Stored data entries
....

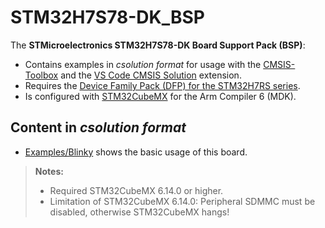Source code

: # STM32H7S78-DK_BSP

The **STMicroelectronics STM32H7S78-DK Board Support Pack (BSP)**:

- Contains examples in *csolution format* for usage with the [CMSIS-Toolbox](https://github.com/Open-CMSIS-Pack/cmsis-toolbox/blob/main/docs/README.md) and the  [VS Code CMSIS Solution](https://marketplace.visualstudio.com/items?itemName=Arm.cmsis-csolution) extension.
- Requires the [Device Family Pack (DFP) for the STM32H7RS series](https://www.keil.arm.com/packs/stm32h7rsxx_dfp-keil).
- Is configured with [STM32CubeMX](https://www.st.com/en/development-tools/stm32cubemx.html) for the Arm Compiler 6 (MDK).

## Content in *csolution format*

- [Examples/Blinky](https://github.com/Open-CMSIS-Pack/STM32H7S78-DK_BSP/tree/main/Examples/Blinky) shows the basic usage of this board.

> **Notes:**
>
> - Required STM32CubeMX 6.14.0 or higher.
> - Limitation of STM32CubeMX 6.14.0: Peripheral SDMMC must be disabled, otherwise STM32CubeMX hangs!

....

Verbatim reproduction is required for the line holding "of this board." and for every line after it in the records, with no other line included.

- [Examples/Blinky](https://github.com/Open-CMSIS-Pack/STM32H7S78-DK_BSP/tree/main/Examples/Blinky) shows the basic usage of this board.

> **Notes:**
>
> - Required STM32CubeMX 6.14.0 or higher.
> - Limitation of STM32CubeMX 6.14.0: Peripheral SDMMC must be disabled, otherwise STM32CubeMX hangs!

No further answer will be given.